A special place is taken by effective exercises for weight loss of a stomach. Some of them are devoted to the lower press, while others - to the upper. I.p .: lie on your back on the mat, grab your hands on a stationary object. Legs should be bent at the knees and lifted above the head on the exhale, while lowering, inhale. For the next exercise, you need to fix the legs, for example, resting your fingers on the bottom of the sofa. Bend your legs at the knees and lower your head to the chest, hands clasped with a lock on the stomach. We lower the body on exhalation so that the shoulder blades touch the floor, on inhalation we return to I. p.
The following exercise will help thin your waist. Take a long stick (about 1.5 m), put it on your shoulders, holding the edges with your hands. Put your feet shoulder-width apart and bend your torso parallel to the floor, start turning to the sides without releasing the stick.

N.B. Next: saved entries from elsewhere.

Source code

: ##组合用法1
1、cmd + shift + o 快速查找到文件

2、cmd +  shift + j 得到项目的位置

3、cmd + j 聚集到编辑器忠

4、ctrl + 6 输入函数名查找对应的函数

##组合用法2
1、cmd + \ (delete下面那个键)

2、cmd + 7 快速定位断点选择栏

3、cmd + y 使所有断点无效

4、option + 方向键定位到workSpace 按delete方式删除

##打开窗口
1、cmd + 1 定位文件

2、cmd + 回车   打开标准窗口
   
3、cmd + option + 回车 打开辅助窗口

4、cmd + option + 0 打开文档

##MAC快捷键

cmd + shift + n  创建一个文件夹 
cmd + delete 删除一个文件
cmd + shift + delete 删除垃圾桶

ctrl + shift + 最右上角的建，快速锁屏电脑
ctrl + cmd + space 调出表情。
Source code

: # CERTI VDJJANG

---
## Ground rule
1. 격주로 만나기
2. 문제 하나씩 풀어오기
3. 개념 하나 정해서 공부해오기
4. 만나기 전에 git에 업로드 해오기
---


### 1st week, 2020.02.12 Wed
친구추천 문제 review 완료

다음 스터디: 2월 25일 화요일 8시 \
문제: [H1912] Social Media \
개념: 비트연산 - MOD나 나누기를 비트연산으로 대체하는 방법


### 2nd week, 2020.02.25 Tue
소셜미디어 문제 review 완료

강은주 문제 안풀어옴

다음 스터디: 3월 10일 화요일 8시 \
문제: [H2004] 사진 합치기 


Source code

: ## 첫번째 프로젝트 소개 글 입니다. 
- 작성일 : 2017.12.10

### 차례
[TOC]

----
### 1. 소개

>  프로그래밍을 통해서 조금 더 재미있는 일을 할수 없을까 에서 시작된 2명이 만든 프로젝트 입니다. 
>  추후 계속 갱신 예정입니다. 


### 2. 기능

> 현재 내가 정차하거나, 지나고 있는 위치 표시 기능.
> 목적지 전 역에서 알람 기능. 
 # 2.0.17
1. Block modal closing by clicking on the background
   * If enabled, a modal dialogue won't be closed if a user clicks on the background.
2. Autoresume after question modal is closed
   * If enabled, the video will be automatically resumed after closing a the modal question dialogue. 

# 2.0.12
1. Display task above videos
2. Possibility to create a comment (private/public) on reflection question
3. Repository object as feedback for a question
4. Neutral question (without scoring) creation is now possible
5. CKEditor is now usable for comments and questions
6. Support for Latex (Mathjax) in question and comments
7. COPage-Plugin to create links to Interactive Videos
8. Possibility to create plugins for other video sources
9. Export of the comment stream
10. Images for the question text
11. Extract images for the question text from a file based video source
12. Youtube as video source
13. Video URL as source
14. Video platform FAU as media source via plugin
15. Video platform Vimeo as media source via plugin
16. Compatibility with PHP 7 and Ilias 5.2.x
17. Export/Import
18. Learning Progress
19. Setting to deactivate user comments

Calling effective exercises for losing weight, we note the following:
- push-ups on the couch (if at first it is difficult to keep your legs together, then you can put them shoulder-width apart);
- exercises with dumbbells "lift" and "wiring." To complete the first, you should stand upright and stretch your arms along the body. At the expense of 1 - bend your elbows, at 2 - to stretch to the sides, at 3 - to return to. To do the โwiringโ, we lay down on the mat, hands bent at the elbows and spread apart. On 1 - we close hands, on 2 - we part. Exercise "bridge": stand upright, arms this time extended in front of the chest; 1 - arms up, 2 - hands wound up behind the head as much as possible, 3 - arms up, 4 - in front of the chest; each hand position should be fixed for several seconds.
After practicing these exercises for at least a month and excluding from the diet only harmful and high-calorie foods, you will be pleasantly surprised to notice how much you managed to get closer to your ideal.